Avez-vous déjà entendu parler du PVT ? Il s’agit d’un Programme ou Permis Vacances Travail conçu pour les personnes âgées de 18 à 30 ans. Connu également sous la dénomination de VVT (Visa Vacances Travail) ou WHV (Working Holiday Visa), il est accordé par le gouvernement néo-zélandais aux individus ayant une nationalité française, Belge ou Canadienne.

De quoi s’agit-il exactement ?

Comme son nom le précise, c’est une sorte de visa indispensable pour voyager et travailler en Nouvelle-Zélande. Il est important de mentionner que la durée du PVT est d’un an.
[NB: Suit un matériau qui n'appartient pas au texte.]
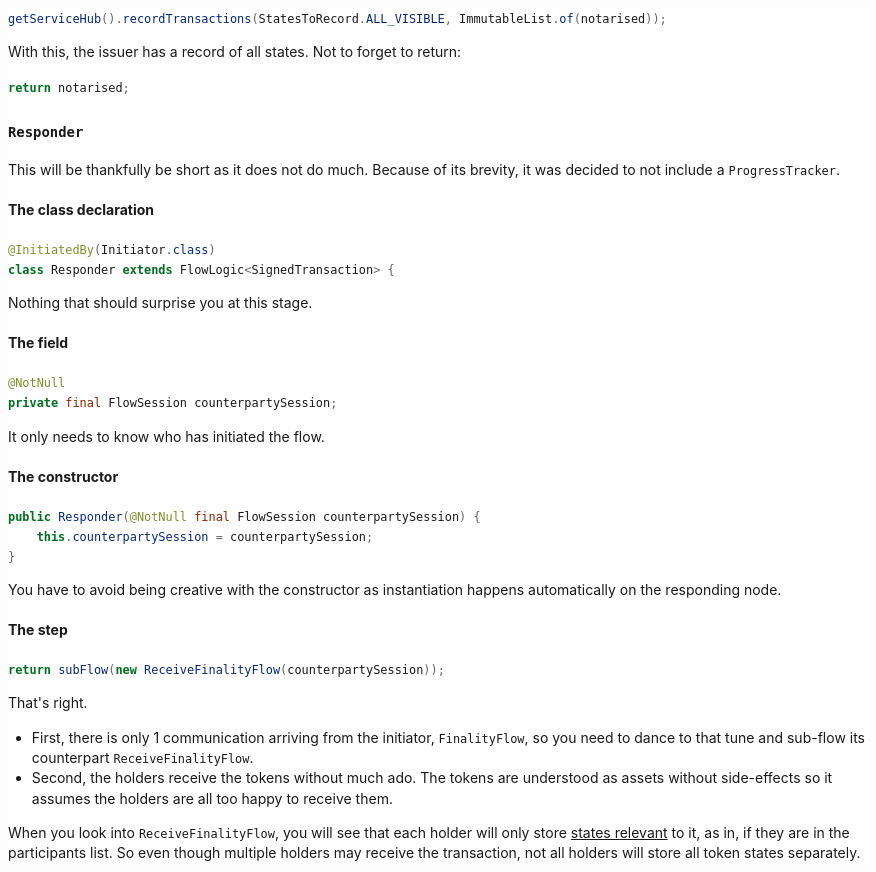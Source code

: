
 ```java
getServiceHub().recordTransactions(StatesToRecord.ALL_VISIBLE, ImmutableList.of(notarised));
```
With this, the issuer has a record of all states. Not to forget to return:

```java
return notarised;
```

### `Responder`

This will be thankfully be short as it does not do much. Because of its brevity, it was decided to not include a `ProgressTracker`.

#### The class declaration

```java
@InitiatedBy(Initiator.class)
class Responder extends FlowLogic<SignedTransaction> {
```
Nothing that should surprise you at this stage.

#### The field

```java
@NotNull
private final FlowSession counterpartySession;
```
It only needs to know who has initiated the flow.

#### The constructor

```java
public Responder(@NotNull final FlowSession counterpartySession) {
    this.counterpartySession = counterpartySession;
}
```
You have to avoid being creative with the constructor as instantiation happens automatically on the responding node.

#### The step

```java
return subFlow(new ReceiveFinalityFlow(counterpartySession));
```
That's right.

* First, there is only 1 communication arriving from the initiator, `FinalityFlow`, so you need to dance to that tune and sub-flow its counterpart `ReceiveFinalityFlow`.
* Second, the holders receive the tokens without much ado. The tokens are understood as assets without side-effects so it assumes the holders are all too happy to receive them.

When you look into `ReceiveFinalityFlow`, you will see that each holder will only store [states relevant](https://github.com/corda/corda/blob/68bb7a0e7bb900117c2ed0d9174fea36d3d4aedc/core/src/main/kotlin/net/corda/core/flows/FinalityFlow.kt#L274) to it, as in, if they are in the participants list. So even though multiple holders may receive the transaction, not all holders will store all token states separately.
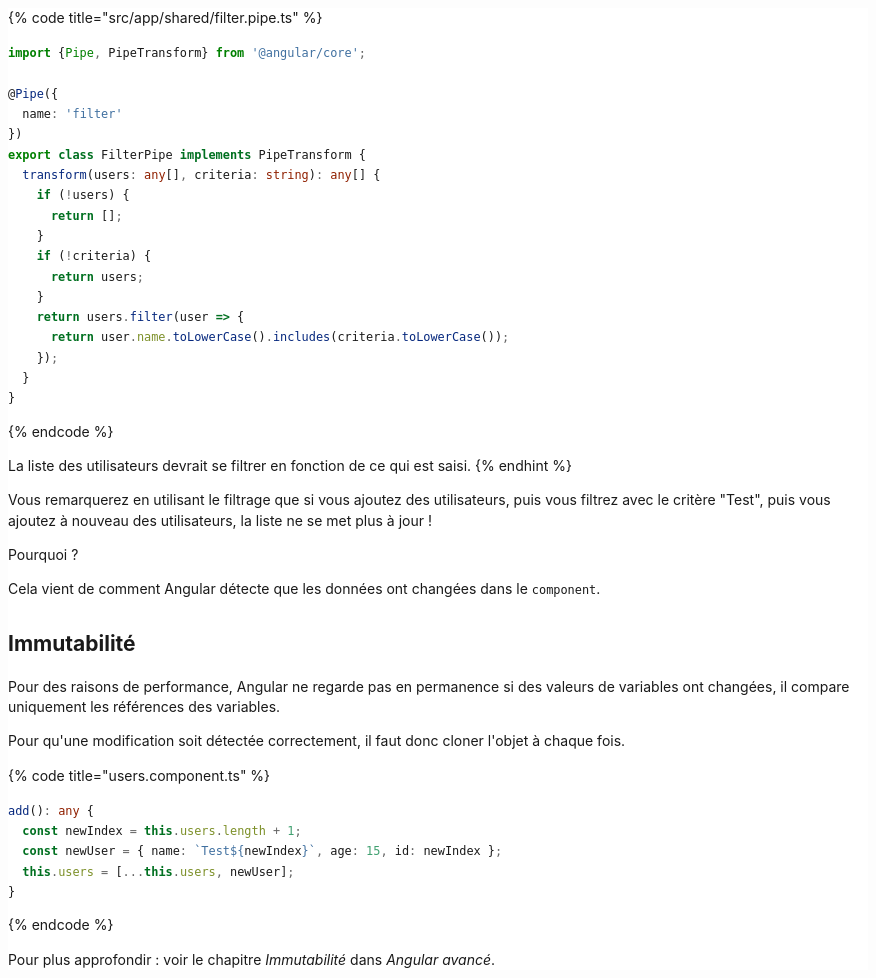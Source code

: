 {% code title="src/app/shared/filter.pipe.ts" %}
```typescript
import {Pipe, PipeTransform} from '@angular/core';

@Pipe({
  name: 'filter'
})
export class FilterPipe implements PipeTransform {
  transform(users: any[], criteria: string): any[] {
    if (!users) {
      return [];
    }
    if (!criteria) {
      return users;
    }
    return users.filter(user => {
      return user.name.toLowerCase().includes(criteria.toLowerCase());
    });
  }
}
```
{% endcode %}

La liste des utilisateurs devrait se filtrer en fonction de ce qui est saisi.
{% endhint %}

Vous remarquerez en utilisant le filtrage que si vous ajoutez des utilisateurs, puis vous filtrez avec le critère "Test", puis vous ajoutez à nouveau des utilisateurs, la liste ne se met plus à jour !

Pourquoi ?

Cela vient de comment Angular détecte que les données ont changées dans le `component`.

## Immutabilité

Pour des raisons de performance, Angular ne regarde pas en permanence si des valeurs de variables ont changées, il compare uniquement les références des variables.

Pour qu'une modification soit détectée correctement, il faut donc cloner l'objet à chaque fois.

{% code title="users.component.ts" %}
```typescript
add(): any {
  const newIndex = this.users.length + 1;
  const newUser = { name: `Test${newIndex}`, age: 15, id: newIndex };
  this.users = [...this.users, newUser];
}
```
{% endcode %}

Pour plus approfondir : voir le chapitre _Immutabilité_ dans _Angular avancé_.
Si vous voulez faire une demande, il faut impérativement avoir entre 18 et 30 ans. Vous devrez également être de nationalité française, belge ou canadienne. Dans ce dernier cas, l’âge maximum autorisé est de 35 ans.

Pour obtenir ce type de visa, votre passeport doit être valide jusqu’à trois mois après votre passage en Nouvelle-Zélande. Ainsi, avant de faire une demande de VVT, vérifiez la validité de ce document. Si vous avez des doutes, vous pouvez demander conseil auprès d’une agence de voyages ou d’un établissement spécialisé dans ce domaine. Enfin, il faut prévoir aussi 2 700 € d’économies (aux environs de 4 200 NZ $). Il est crucial de préciser que les personnes ayant des enfants n’ont pas le droit d’amener ces derniers lors de leur séjour.

Quels sont les conditions et les droits d’un détenteur de PVT

Le « Visa Vacance Travail » donne à son propriétaire des droits différents. En premier lieu, vous pouvez vous rendre sur l’île dès que votre VVT a été validé. Néanmoins, vous disposez de 365 jours pour arriver sur le territoire. En d’autres mots, si vous obtenez le PVT le 1er janvier de l’année N, vous aurez jusqu’au 1er janvier de l’année N+1 pour vous rendre en Nouvelle-Zélande. De même la date d’expiration de votre visa dépendra du jour de votre arrivée (à voir dans le passeport).

Pendant un an, vous n’aurez aucun problème à entrer et sortir du pays. Vous pourrez visiter l’Australie, les Fiji ou la Nouvelle-Calédonie. En plus, vous pourrez travailler dans le secteur de votre choix. Néanmoins, le VVT ne vous autorise pas à signer des contrats CDI et des contrats CDD si la date de rupture est postérieure à la date limite de votre visa.

Voulez-vous avoir un PVT ?

Rien de plus simple ! Si vous remplissez les critères cités plus haut, il suffit d’aller sur le site de l’immigration néo-zélandais. Le VVT coûte à peu près 100 €, papable via carte de crédit.